How Starbucks Language Changes Mindsets
In 2007, I decided to write a book on how assisted hygiene would work in a dental practice, titled “Just a Cleaning? Breakthrough Methods to Maximize Patient Care and the Bottom Line”. My hope was to begin a movement in our profession by extinguishing those first 3 words.
Fast forward to 2016, where I witnessed a local commercial encouraging viewers to call the practice for their “cleaning”. Yes, the struggle for all that legally encompasses your dental hygiene visit is very real.
There are 3 reasons your patients and consumers continue to have this mindset:
1. You Are Responsible For What You Teach Your Patients
Why do your patients believe it is just a cleaning? Do they know all that is encompassed in the dental hygiene visit? Could they list what is accomplished other than x-rays, scraping, and polishing teeth?
You and your team are responsible for what you teach your patients. When it comes to the valuable services you are providing them with, it’s up to you to educate them.
Think of it this way: do you remember your first time in Starbucks? They taught you their language when it came to the size of your drink. And if you said small, medium, or large, the barista confirmed your choice with their language – tall, grande, or venti. They taught us their culture.
Years later, what do we say when we order either at Starbucks or another coffee shop? You can do the same thing in your practice by communicating clearly with your patients on what you are doing, why you are doing it, and what the benefit will be for them.
2. Your Message Must Be Clear
What words or actions reflect the service your dental hygiene team provides your patients? Consider health, wellness and prevention.
Even if you are not taking blood pressure, consider discussing additional health conditions that are not on the health history template such as:
1) Potential dangers of e-cigs/vaping and hookah sessions
2) HPV vaccine AND discussing HPV as a risk factor for oral cancer
3) Note medications for heart disease, diabetes AND discussing that link to gum disease, a chronic infection without a cure
4) Ask about food allergies and discuss gluten free oral hygiene products
5) Share nutrition choices from sugar in juice boxes to food/beverages that increase caries risk for infants, children to adults for additional concerns being enamel erosion.
6) Make recommendations for an oral hygiene fitness program by dispensing oral hygiene products you believe in from toothpaste, toothbrushes to mouth rinses that target bad breath.
When your message is clear, you dissolve their fear for joining you on the the highway to health!
3. You are treating it as “just a cleaning”

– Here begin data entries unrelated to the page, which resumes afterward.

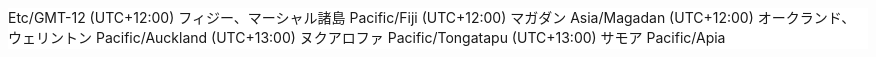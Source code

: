 <td>Etc/GMT-12</td>
</tr>
<tr>
<td>(UTC+12:00) フィジー、マーシャル諸島</td>
<td>Pacific/Fiji</td>
</tr>
<tr>
<td>(UTC+12:00) マガダン</td>
<td>Asia/Magadan</td>
</tr>
<tr>
<td>(UTC+12:00) オークランド、ウェリントン</td>
<td>Pacific/Auckland</td>
</tr>
<tr>
<td>(UTC+13:00) ヌクアロファ</td>
<td>Pacific/Tongatapu</td>
</tr>
<tr>
<td>(UTC+13:00) サモア</td>
<td>Pacific/Apia</td>
</tr>
</tbody>
</table>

What is accomplished in the 60 minute hygiene appointment? Do your patients feel like a number? Have you asked them? If the hygiene visit is a quick assembly line it is a drive thru service whose message is to actively choose to ignore the existence of chronic diseases, side effects of lifestyle choices or health conditions and more.
Be relentless in your communication to emphasize the added value you provide them, infuse current news from your publications or CE programs. All patients deserve to know.
Personally, I believe the word for a dental hygiene visit is wellness. Think I’m crazy?
I challenge you to go to Twitter and hash tag two words. #teethcleaning and #wellness.It won’t take you long to realize which word unleashes the value of health or abundance of areas oral health is linked.
This exercise may be the first step to share with your team and your patients in understanding why the meaning of a dental hygiene visit spans far beyond a “cleaning”.
Take What You Learn & Make A Difference With It!